A Real-Time Method to Remotely Detect a Target Based on Color Average and Deviation
This paper presents a new semiautomatic method to remotely segment a target in real-time. The aim is to obtain a fast distinction and detection based on RGB color space analysis. Firstly, a pixel of the desired target manually is selected and evaluated based on weighing different surrounding areas of interest (Ai). Later, statistical measures, identification of deviation parameters and the subsequent assignation of identifiers (ID’s) that are obtained from the color information of each region Ai. The performance of the algorithm is evaluated based on segmentation quality and computation time. These tests have been performed using databases as well in real-time and accessed in remote way (distance from the control-site 8.828.12 km) to prove the robustness of the algorithm. The results revealed that the proposed method performs efficiently in tasks as; objects detection in forested areas with high density (jungle images), segmentation in images with few color contrasts, segmentation in cases of partial occlusions, images with low light conditions and crowded scenes. Lastly, the results show a considerable decrease of the processing time and a more accurate detection of a specific target in relation with other methods proposed in literature.

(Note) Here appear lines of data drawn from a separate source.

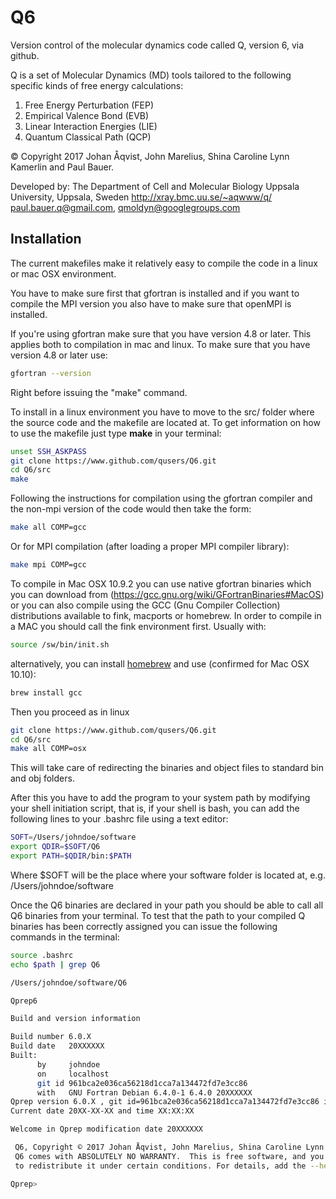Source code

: Q6
=======
Version control of the molecular dynamics code called Q, version 6, via github.

Q is a set of Molecular Dynamics (MD) tools tailored to the following specific kinds of free energy calculations:

1. Free Energy Perturbation (FEP)
2. Empirical Valence Bond (EVB)
3. Linear Interaction Energies (LIE)
4. Quantum Classical Path (QCP)

© Copyright 2017 Johan Åqvist, John Marelius, Shina Caroline Lynn Kamerlin and Paul Bauer.

Developed by:	The Department of Cell and Molecular Biology
	        Uppsala University, Uppsala, Sweden
	        http://xray.bmc.uu.se/~aqwww/q/ 
		paul.bauer.q@gmail.com, qmoldyn@googlegroups.com 

## Installation
The current makefiles make it relatively easy to compile the code in a linux or mac OSX environment.

You have to make sure first that gfortran is installed and if you want to compile the MPI version
you also have to make sure that openMPI is installed.

If you're using gfortran make sure that you have version 4.8 or later. This applies both to compilation in mac and linux.
To make sure that you have version 4.8 or later use:

```bash
gfortran --version
```

Right before issuing the "make" command.

To install in a linux environment you have to move to the src/ folder where the source code and the makefile are located at. To get information on how to use the makefile just type **make** in your terminal:

```bash
unset SSH_ASKPASS
git clone https://www.github.com/qusers/Q6.git
cd Q6/src
make
```
Following the instructions for compilation using the gfortran compiler and the non-mpi version of the code would then take the form:

```bash
make all COMP=gcc
```

Or for MPI compilation (after loading a proper MPI compiler library):
```bash
make mpi COMP=gcc
```

To compile in Mac OSX 10.9.2 you can use native gfortran binaries which you can download from  (https://gcc.gnu.org/wiki/GFortranBinaries#MacOS) or you can also compile using the GCC (Gnu Compiler Collection) distributions available to fink, macports or homebrew. In order to compile in a MAC you should call the fink environment first. Usually with:

```bash
source /sw/bin/init.sh
```

alternatively, you can install [homebrew](http://brew.sh/) and use (confirmed for Mac OSX 10.10):
```bash
brew install gcc
```


Then you proceed as in linux
```bash
git clone https://www.github.com/qusers/Q6.git
cd Q6/src
make all COMP=osx
```

This will take care of redirecting the binaries and object files to standard bin and obj folders.

After this you have to add the program to your system path by modifying your shell initiation script, that is, if your shell is bash, you can add the following lines to your .bashrc file using a text editor:

```bash
SOFT=/Users/johndoe/software
export QDIR=$SOFT/Q6
export PATH=$QDIR/bin:$PATH  
```
Where $SOFT will be the place where your software folder is located at, e.g. /Users/johndoe/software

Once the Q6 binaries are declared in your path you should be able to call all Q6 binaries from your terminal.
To test that the path to your compiled Q binaries has been correctly assigned you can issue the following commands in the terminal:

```bash
source .bashrc
echo $path | grep Q6

/Users/johndoe/software/Q6

Qprep6

Build and version information

Build number 6.0.X
Build date   20XXXXXX
Built:       
      by     johndoe
      on     localhost
      git id 961bca2e036ca56218d1cca7a134472fd7e3cc86
      with   GNU Fortran Debian 6.4.0-1 6.4.0 20XXXXXX
Qprep version 6.0.X , git id=961bca2e036ca56218d1cca7a134472fd7e3cc86 initialising
Current date 20XX-XX-XX and time XX:XX:XX

Welcome in Qprep modification date 20XXXXXX

 Q6, Copyright © 2017 Johan Åqvist, John Marelius, Shina Caroline Lynn Kamerlin and Paul Bauer
 Q6 comes with ABSOLUTELY NO WARRANTY.  This is free software, and you are welcome
 to redistribute it under certain conditions. For details, add the --help flag.

Qprep> 
```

KeywordsSegmentation Average color Identifiers Specific target Time processing
Henry Cruz Carrillo gives thanks the Technological Scientific Research Center of the Ecuadorian Army (CICTE) for the collaboration obtained.
This work was sponsored by Spanish National Plan for Scientific and Technical Research and Innovation, project number TEC2013-48453-C2-2-R.
Henry Cruz Carrillo gives thanks Ecuadorian Air Force Research and Development Center (CIDFAE) for the collaboration obtained.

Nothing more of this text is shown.